71º Festival de Cannes
Jesuíta Barbosa é Célavi, um mestre de cerimónias que nos apresenta este grande circo que é o Brasil.

“O Grande Circo Místico” é a 18ª longa metragem de Carlos Diegues, um das figuras mais importantes do cinema e da cultura brasileira. É filme inspirado no poema de Jorge de Lima e na extraordinária  música composta por Chico Buarque e Edu Lobo.  Há a famosa coreografia do Ballet de Curitiba, de Carlos Trincheiras que foi um  êxito em Portugal nos anos 80. O filme conta a história de cinco gerações de um circo dirigido pela mesma família Kieps.
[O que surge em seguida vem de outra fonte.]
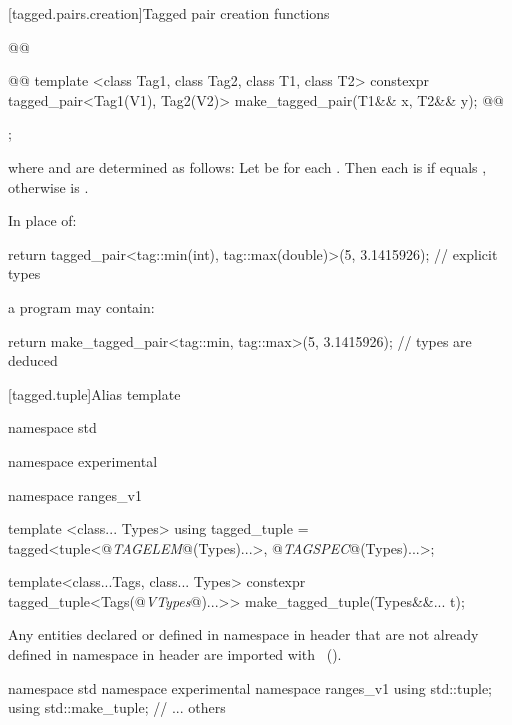 {[tagged.pairs.creation]{Tagged pair creation functions}

%
\begin{itemdecl}
@@

@@
  template <class Tag1, class Tag2, class T1, class T2>
    constexpr tagged_pair<Tag1(V1), Tag2(V2)> make_tagged_pair(T1&& x, T2&& y);
@\newtxt{\}\}\}}@
\end{itemdecl}

\begin{itemdescr}
\pnum
\returns {};

where  and  are determined as follows: Let  be
 for each . Then each  is 
if  equals , otherwise  is
.

\pnum
\enterexample
In place of:

\begin{codeblock}
  return tagged_pair<tag::min(int), tag::max(double)>(5, 3.1415926);   // explicit types
\end{codeblock}

a \Cpp program may contain:

\begin{codeblock}
  return make_tagged_pair<tag::min, tag::max>(5, 3.1415926);           // types are deduced
\end{codeblock}
\exitexample
\end{itemdescr}

{\color{newclr}
[tagged.tuple]{Alias template }


\begin{codeblock}
namespace std { namespace experimental { namespace ranges_v1 {
  template <class... Types>
  using tagged_tuple = tagged<tuple<@\textit{TAGELEM}@(Types)...>,
                              @\textit{TAGSPEC}@(Types)...>;

  template<class...Tags, class... Types>
    constexpr tagged_tuple<Tags(@\textit{VTypes}@)...>> make_tagged_tuple(Types&&... t);
}}}
\end{codeblock}

\pnum
Any entities declared or defined in namespace  in header 
that are not already defined in namespace  in header
 are imported with
~(). \enterexample
\begin{codeblock}
namespace std { namespace experimental { namespace ranges_v1 {
  using std::tuple;
  using std::make_tuple;
  // ... others
}}}
\end{codeblock}
\exitexample
}

}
Desde a inauguração do circo em 1910, até os dias de hoje, com a ajuda de Célavi (Jesuíta Barbosa), um perfeito mestre de cerimónias,  conta as aventuras e os amores imorais da família Kieps, desde seu apogeu até a sua decadência, culminando numa surpresa final. “O Grande Circo Místico” é um filme onde a realidade e a imaginação se unem num universo do realismo fantástico, do musical ou da opereta, em grande parte graças ao excelente trabalho de direcção artística, aos muitos cenários naturais de lugares e das ruas das cidade de Lisboa — e do Circo Victor Hugo Cardinali, e pela bela fotografia de Gustavo Hadba. O filme foi praticamente todo rodado em Lisboa pois é uma co-produção internacional com a Fado Filmes de Luis Galvão Teles. “O Grande Circo Místico” é na verdade mais um filme do veterano realizador Carlos Diegues, que tal como nos seus filmes anteriores  mostra-se um verdadeiro pensador do Brasil e de suas particularidades como grande país da América Latina. “O Grande Circo Místico” é também um filme de uma espantosa ironia e uma obra fundamental para entender o Brasil de hoje, a sua sociedade, as suas perspectivas sociais e políticas. O eterno Jesuíta Barbosa (Célavi), num extraordinário papel de mestre de cerimónias, parece ser uma metáfora e um figura que nos mostra que o grande circo é no fundo o Brasil actual,  com a sua  desorganização social, violência e grandes casos da corrupção política. O elenco brasileiro é de luxo com António Fagundes,  Bruna Linzmayer, Juliano Cazarré, Marcos Frota, Mariana Ximenes e onde se incluem os poetugueses Nuno Lopes e Luisa Cruz e o francês Vincent Cassel, como special guest star. Resumindo “O Grande Circo Místico” é um filme muito bonito e poderoso, tem apenas um senão no que diz respeito à maioria das cenas de sexo que são violações e abusos — tal como tem sido ‘abusado’ o povo brasileiro — e assim talvez um pouco politicamente incorretas sobretudo quando o  #MeToo, está aqui tão presente no Festival.